Tuesday, December 29, 2009

Articles on culture and cogntion: The cognitive foundations of cultural stability and diversity

Sperber, Dan & Hirschfeld, Lawrence A., "The Cognitive foundations of cultural stability and diversity", Trends in Cognitive Sciences 8 (2004), 40-46

Introducing concepts of negative and positive false domains.

p. 41
An evolved cognitive module if an adaptation to a range of phenomena that presented problems or opportunities in the ancestral environment of the species.

Its function i to process a given type of stimuli or input. These inputs constitute the proper domain of the module.

All inputs meeting the input conditions of a module constitute its actual domain.
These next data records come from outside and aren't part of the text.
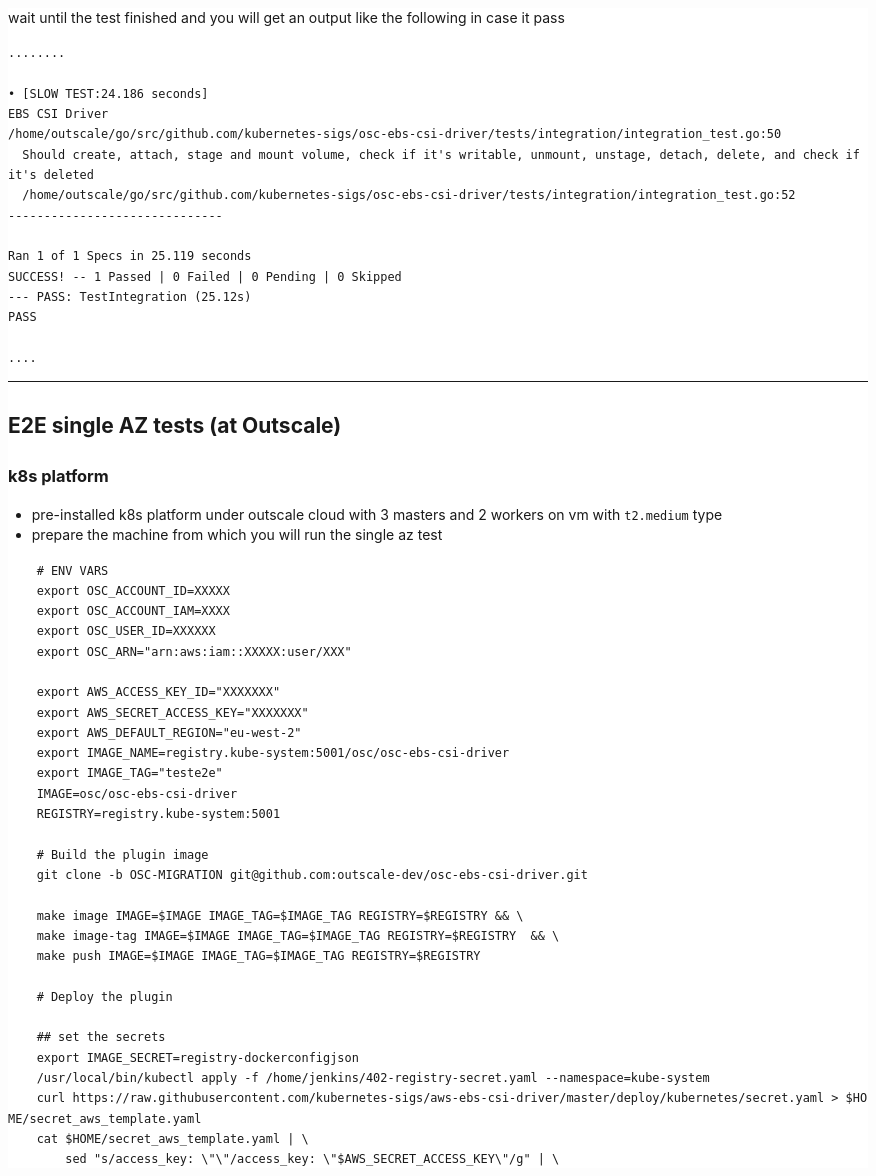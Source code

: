 wait until the test finished and you will get an output like the following in case it pass

```
........

• [SLOW TEST:24.186 seconds]
EBS CSI Driver
/home/outscale/go/src/github.com/kubernetes-sigs/osc-ebs-csi-driver/tests/integration/integration_test.go:50
  Should create, attach, stage and mount volume, check if it's writable, unmount, unstage, detach, delete, and check if it's deleted
  /home/outscale/go/src/github.com/kubernetes-sigs/osc-ebs-csi-driver/tests/integration/integration_test.go:52
------------------------------

Ran 1 of 1 Specs in 25.119 seconds
SUCCESS! -- 1 Passed | 0 Failed | 0 Pending | 0 Skipped
--- PASS: TestIntegration (25.12s)
PASS

....

```


****

## E2E single AZ tests (at Outscale)

### k8s platform 

- pre-installed k8s platform under outscale cloud with 3 masters and 2 workers on vm with `t2.medium` type
- prepare the machine from which you will run the single az test
```
    # ENV VARS 
    export OSC_ACCOUNT_ID=XXXXX
    export OSC_ACCOUNT_IAM=XXXX
    export OSC_USER_ID=XXXXXX
    export OSC_ARN="arn:aws:iam::XXXXX:user/XXX"
    
    export AWS_ACCESS_KEY_ID="XXXXXXX"
    export AWS_SECRET_ACCESS_KEY="XXXXXXX"
    export AWS_DEFAULT_REGION="eu-west-2"
    export IMAGE_NAME=registry.kube-system:5001/osc/osc-ebs-csi-driver
    export IMAGE_TAG="teste2e"
    IMAGE=osc/osc-ebs-csi-driver
    REGISTRY=registry.kube-system:5001

    # Build the plugin image
    git clone -b OSC-MIGRATION git@github.com:outscale-dev/osc-ebs-csi-driver.git

    make image IMAGE=$IMAGE IMAGE_TAG=$IMAGE_TAG REGISTRY=$REGISTRY && \
    make image-tag IMAGE=$IMAGE IMAGE_TAG=$IMAGE_TAG REGISTRY=$REGISTRY  && \
    make push IMAGE=$IMAGE IMAGE_TAG=$IMAGE_TAG REGISTRY=$REGISTRY
    
    # Deploy the plugin
    
    ## set the secrets
    export IMAGE_SECRET=registry-dockerconfigjson
    /usr/local/bin/kubectl apply -f /home/jenkins/402-registry-secret.yaml --namespace=kube-system
    curl https://raw.githubusercontent.com/kubernetes-sigs/aws-ebs-csi-driver/master/deploy/kubernetes/secret.yaml > $HOME/secret_aws_template.yaml
    cat $HOME/secret_aws_template.yaml | \
        sed "s/access_key: \"\"/access_key: \"$AWS_SECRET_ACCESS_KEY\"/g" | \
```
These inputs conditions can never be perfectly adequate.

Mismatch between domains
The mismatch between the proper and the actual domain of a module can result in part from exploitation of the module by other organisms.
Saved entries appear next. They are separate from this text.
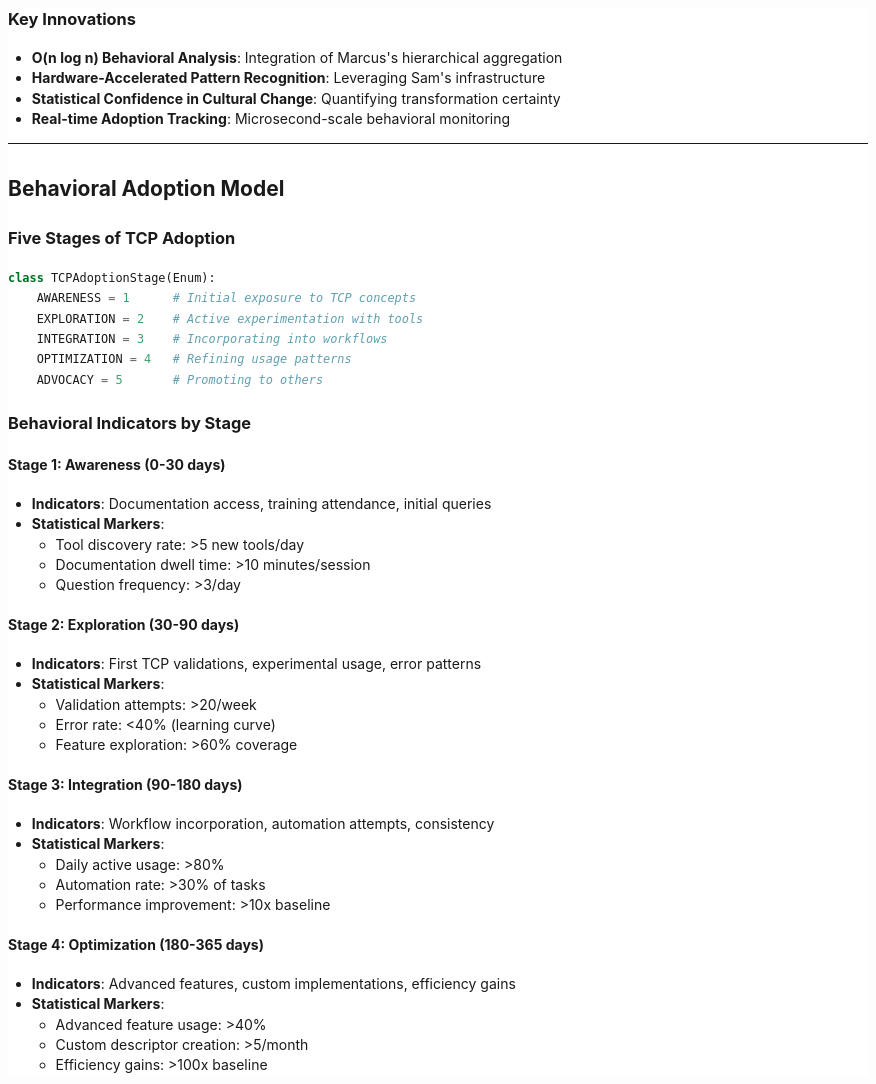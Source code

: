 ### Key Innovations

- **O(n log n) Behavioral Analysis**: Integration of Marcus's hierarchical aggregation
- **Hardware-Accelerated Pattern Recognition**: Leveraging Sam's infrastructure
- **Statistical Confidence in Cultural Change**: Quantifying transformation certainty
- **Real-time Adoption Tracking**: Microsecond-scale behavioral monitoring

---

## Behavioral Adoption Model

### Five Stages of TCP Adoption

```python
class TCPAdoptionStage(Enum):
    AWARENESS = 1      # Initial exposure to TCP concepts
    EXPLORATION = 2    # Active experimentation with tools
    INTEGRATION = 3    # Incorporating into workflows
    OPTIMIZATION = 4   # Refining usage patterns
    ADVOCACY = 5       # Promoting to others
```

### Behavioral Indicators by Stage

#### Stage 1: Awareness (0-30 days)
- **Indicators**: Documentation access, training attendance, initial queries
- **Statistical Markers**: 
  - Tool discovery rate: >5 new tools/day
  - Documentation dwell time: >10 minutes/session
  - Question frequency: >3/day

#### Stage 2: Exploration (30-90 days)
- **Indicators**: First TCP validations, experimental usage, error patterns
- **Statistical Markers**:
  - Validation attempts: >20/week
  - Error rate: <40% (learning curve)
  - Feature exploration: >60% coverage

#### Stage 3: Integration (90-180 days)
- **Indicators**: Workflow incorporation, automation attempts, consistency
- **Statistical Markers**:
  - Daily active usage: >80%
  - Automation rate: >30% of tasks
  - Performance improvement: >10x baseline

#### Stage 4: Optimization (180-365 days)
- **Indicators**: Advanced features, custom implementations, efficiency gains
- **Statistical Markers**:
  - Advanced feature usage: >40%
  - Custom descriptor creation: >5/month
  - Efficiency gains: >100x baseline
The difference between the proper domain and the actual domain results in inputs being falsely attributed to certain modules.
Such can be false negatives (a snake looking like a wig, therefore not being recognized as a snake)
or a false positive: a stick looking like a snake, therefore falsely identified as a snake.

Table 1: domain for which strong developmental comparative and neurocognitive data exists:
Theory of mind
Folk biology
Number
Face recognition
Naive mechanics
Folk sociology

A great variety of cultural artifacts are aimed at specific modules.

p. 42
The effectiveness of these artifacts in turn helps xplain their cultural recurrence.
***** what effectiveness are they talking about?

THE CASE OF FOLK BIOLOGY
p. 43
The unique importance of animals and plans in ancestral environments .. suggest that a dedicated module might have evolve the governs the categorization of living kinds...
The similarities of fold taxonomies across cultures ... confirm this hypothesis.
However, the fact that inputs to this module come not just from direct experience ... but also .. from communication with other people allows expanding the actual domain of the module well beyond its proper domain.
*** this shows that the building of the module is primarily cultural.

cultural exploitation of the module: wolves, which are only encountered in zoos, are still represented as dangerous.

Culturally reinterpreted wolves have become superstimuli.
Modular processing of information about living kinds is similarly the basis for the variety of cultural exploitations lumped together in classical anthropological theory under the label of 'totemism'.

p. 44
THE CASE OF FOLK SOCIOLOGY
The cognitive demands of such reasoning (social grouping) is sufficiently specific and complex to suggest the possibility of a special purpose modular competence in naive or folk sociology.


Unlike the social lives of non-humans primates, human social life is thoroughly cultural. *** WHAT?! what does it mean "thoroughly"?



THE CASE OF SUPERNATURALISM
From a point of view informed both by cognitive science and evolutionary biology, the existence of such needs and the ability of religion to satisfy them are quite questionable.

Supernatural beings are not just impossible in nature. They blantantly violate thekind of basic expectations that are delivered by domain-specific cognitive mechanisms.
*** religion is not supernatural beings.

As argues by Boyer, it is this combination of a few strikin gviolation with otherwise conformity to ordinary expectations, that makes supernatural beings attention arresting and memorable, and rich in inferential potential.

p. 45
Representations of supernatural beings, ... spread and stabilize in different cultures because they function for one or several cognitive modules as superstimuli. ... typically comvine not just exaggerated but also paradoxical features with ordinary and essential ones... in falling in the actual domain of two different modules.

Conclusions

We agree with standard social science that culture is not human psychology write large and that it would make little sense to seek a psychological reductionist explanation of culture.

however psychological factors paly an essential role in culture.
Some of these .. factors have to do with emotion more than with cognition.